I have the following datafame, df1:
ID Min_Value Max_Value
---------------------------------------
0 ID_1 100 150
1 ID_1 150 170
2 ID_2 80 105
3 ID_2 105 120
I then have another dataframe, df2, with data that looks like:
ID Value
----------------------
0 ID_1 102
1 ID_1 101
2 ID_1 155
3 ID_1 165
4 ID_1 162
5 ID_1 159
...
55 ID_1 105
56 ID_1 121
57 ID_1 143
58 ID_1 137
59 ID_1 155
60 ID_1 165
...
100 ID_2 95
101 ID_2 81
102 ID_2 91
103 ID_2 101
104 ID_2 115
105 ID_2 117
...
165 ID_2 91
166 ID_2 90
167 ID_2 105
168 ID_2 119
169 ID_2 84
170 ID_2 86
...
And so df1 shows for each unique "ID" there are two ranges, or bins.

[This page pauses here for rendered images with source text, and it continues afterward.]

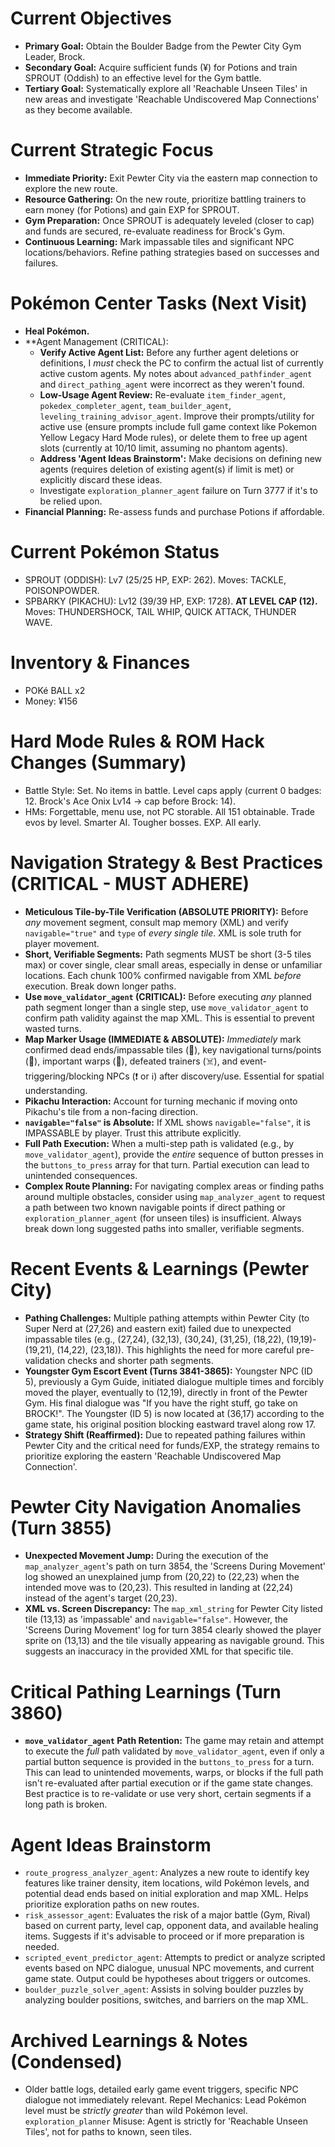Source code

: # Current Objectives
*   **Primary Goal:** Obtain the Boulder Badge from the Pewter City Gym Leader, Brock.
*   **Secondary Goal:** Acquire sufficient funds (¥) for Potions and train SPROUT (Oddish) to an effective level for the Gym battle.
*   **Tertiary Goal:** Systematically explore all 'Reachable Unseen Tiles' in new areas and investigate 'Reachable Undiscovered Map Connections' as they become available.

# Current Strategic Focus
*   **Immediate Priority:** Exit Pewter City via the eastern map connection to explore the new route.
*   **Resource Gathering:** On the new route, prioritize battling trainers to earn money (for Potions) and gain EXP for SPROUT.
*   **Gym Preparation:** Once SPROUT is adequately leveled (closer to cap) and funds are secured, re-evaluate readiness for Brock's Gym.
*   **Continuous Learning:** Mark impassable tiles and significant NPC locations/behaviors. Refine pathing strategies based on successes and failures.

# Pokémon Center Tasks (Next Visit)
*   **Heal Pokémon.**
*   **Agent Management (CRITICAL):
    *   **Verify Active Agent List:** Before any further agent deletions or definitions, I *must* check the PC to confirm the actual list of currently active custom agents. My notes about `advanced_pathfinder_agent` and `direct_pathing_agent` were incorrect as they weren't found.
    *   **Low-Usage Agent Review:** Re-evaluate `item_finder_agent`, `pokedex_completer_agent`, `team_builder_agent`, `leveling_training_advisor_agent`. Improve their prompts/utility for active use (ensure prompts include full game context like Pokemon Yellow Legacy Hard Mode rules), or delete them to free up agent slots (currently at 10/10 limit, assuming no phantom agents).
    *   **Address 'Agent Ideas Brainstorm':** Make decisions on defining new agents (requires deletion of existing agent(s) if limit is met) or explicitly discard these ideas.
    *   Investigate `exploration_planner_agent` failure on Turn 3777 if it's to be relied upon.
*   **Financial Planning:** Re-assess funds and purchase Potions if affordable.

# Current Pokémon Status
*   SPROUT (ODDISH): Lv7 (25/25 HP, EXP: 262). Moves: TACKLE, POISONPOWDER.
*   SPBARKY (PIKACHU): Lv12 (39/39 HP, EXP: 1728). **AT LEVEL CAP (12).** Moves: THUNDERSHOCK, TAIL WHIP, QUICK ATTACK, THUNDER WAVE.

# Inventory & Finances
*   POKé BALL x2
*   Money: ¥156

# Hard Mode Rules & ROM Hack Changes (Summary)
*   Battle Style: Set. No items in battle. Level caps apply (current 0 badges: 12. Brock's Ace Onix Lv14 -> cap before Brock: 14).
*   HMs: Forgettable, menu use, not PC storable. All 151 obtainable. Trade evos by level. Smarter AI. Tougher bosses. EXP. All early.

# Navigation Strategy & Best Practices (CRITICAL - MUST ADHERE)
*   **Meticulous Tile-by-Tile Verification (ABSOLUTE PRIORITY):** Before *any* movement segment, consult map memory (XML) and verify `navigable="true"` and `type` of *every single tile*. XML is sole truth for player movement.
*   **Short, Verifiable Segments:** Path segments MUST be short (3-5 tiles max) or cover single, clear small areas, especially in dense or unfamiliar locations. Each chunk 100% confirmed navigable from XML *before* execution. Break down longer paths.
*   **Use `move_validator_agent` (CRITICAL):** Before executing *any* planned path segment longer than a single step, use `move_validator_agent` to confirm path validity against the map XML. This is essential to prevent wasted turns.
*   **Map Marker Usage (IMMEDIATE & ABSOLUTE):** *Immediately* mark confirmed dead ends/impassable tiles (🚫), key navigational turns/points (📍), important warps (🚪), defeated trainers (☠️), and event-triggering/blocking NPCs (❗ or ℹ️) after discovery/use. Essential for spatial understanding.
*   **Pikachu Interaction:** Account for turning mechanic if moving onto Pikachu's tile from a non-facing direction.
*   **`navigable="false"` is Absolute:** If XML shows `navigable="false"`, it is IMPASSABLE by player. Trust this attribute explicitly.
*   **Full Path Execution:** When a multi-step path is validated (e.g., by `move_validator_agent`), provide the *entire* sequence of button presses in the `buttons_to_press` array for that turn. Partial execution can lead to unintended consequences.
*   **Complex Route Planning:** For navigating complex areas or finding paths around multiple obstacles, consider using `map_analyzer_agent` to request a path between two known navigable points if direct pathing or `exploration_planner_agent` (for unseen tiles) is insufficient. Always break down long suggested paths into smaller, verifiable segments.

# Recent Events & Learnings (Pewter City)
*   **Pathing Challenges:** Multiple pathing attempts within Pewter City (to Super Nerd at (27,26) and eastern exit) failed due to unexpected impassable tiles (e.g., (27,24), (32,13), (30,24), (31,25), (18,22), (19,19)-(19,21), (14,22), (23,18)). This highlights the need for more careful pre-validation checks and shorter path segments.
*   **Youngster Gym Escort Event (Turns 3841-3865):** Youngster NPC (ID 5), previously a Gym Guide, initiated dialogue multiple times and forcibly moved the player, eventually to (12,19), directly in front of the Pewter Gym. His final dialogue was "If you have the right stuff, go take on BROCK!". The Youngster (ID 5) is now located at (36,17) according to the game state, his original position blocking eastward travel along row 17.
*   **Strategy Shift (Reaffirmed):** Due to repeated pathing failures within Pewter City and the critical need for funds/EXP, the strategy remains to prioritize exploring the eastern 'Reachable Undiscovered Map Connection'.

# Pewter City Navigation Anomalies (Turn 3855)
*   **Unexpected Movement Jump:** During the execution of the `map_analyzer_agent`'s path on turn 3854, the 'Screens During Movement' log showed an unexplained jump from (20,22) to (22,23) when the intended move was to (20,23). This resulted in landing at (22,24) instead of the agent's target (20,23).
*   **XML vs. Screen Discrepancy:** The `map_xml_string` for Pewter City listed tile (13,13) as 'impassable' and `navigable="false"`. However, the 'Screens During Movement' log for turn 3854 clearly showed the player sprite on (13,13) and the tile visually appearing as navigable ground. This suggests an inaccuracy in the provided XML for that specific tile.

# Critical Pathing Learnings (Turn 3860)
*   **`move_validator_agent` Path Retention:** The game may retain and attempt to execute the *full* path validated by `move_validator_agent`, even if only a partial button sequence is provided in the `buttons_to_press` for a turn. This can lead to unintended movements, warps, or blocks if the full path isn't re-evaluated after partial execution or if the game state changes. Best practice is to re-validate or use very short, certain segments if a long path is broken.

# Agent Ideas Brainstorm
*   `route_progress_analyzer_agent`: Analyzes a new route to identify key features like trainer density, item locations, wild Pokémon levels, and potential dead ends based on initial exploration and map XML. Helps prioritize exploration paths on new routes.
*   `risk_assessor_agent`: Evaluates the risk of a major battle (Gym, Rival) based on current party, level cap, opponent data, and available healing items. Suggests if it's advisable to proceed or if more preparation is needed.
*   `scripted_event_predictor_agent`: Attempts to predict or analyze scripted events based on NPC dialogue, unusual NPC movements, and current game state. Output could be hypotheses about triggers or outcomes.
*   `boulder_puzzle_solver_agent`: Assists in solving boulder puzzles by analyzing boulder positions, switches, and barriers on the map XML.

# Archived Learnings & Notes (Condensed)
*   Older battle logs, detailed early game event triggers, specific NPC dialogue not immediately relevant. Repel Mechanics: Lead Pokémon level must be *strictly greater* than wild Pokémon level. `exploration_planner` Misuse: Agent is strictly for 'Reachable Unseen Tiles', not for paths to known, seen tiles.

For ID_1, we have a lower bin: 100-150, and an upper bin: 150-170. And then for ID_2, we have a lower bin: 80-105, and an upper bin: 105-120. And then I have df2, which contains hundreds of rows, showing a value for each ID, for where in this case there are only 2 IDs, ID_1 and ID_2. What I want to do is bin the values of df2 to find out how many of its values fall within each of the bins for each ID in df1.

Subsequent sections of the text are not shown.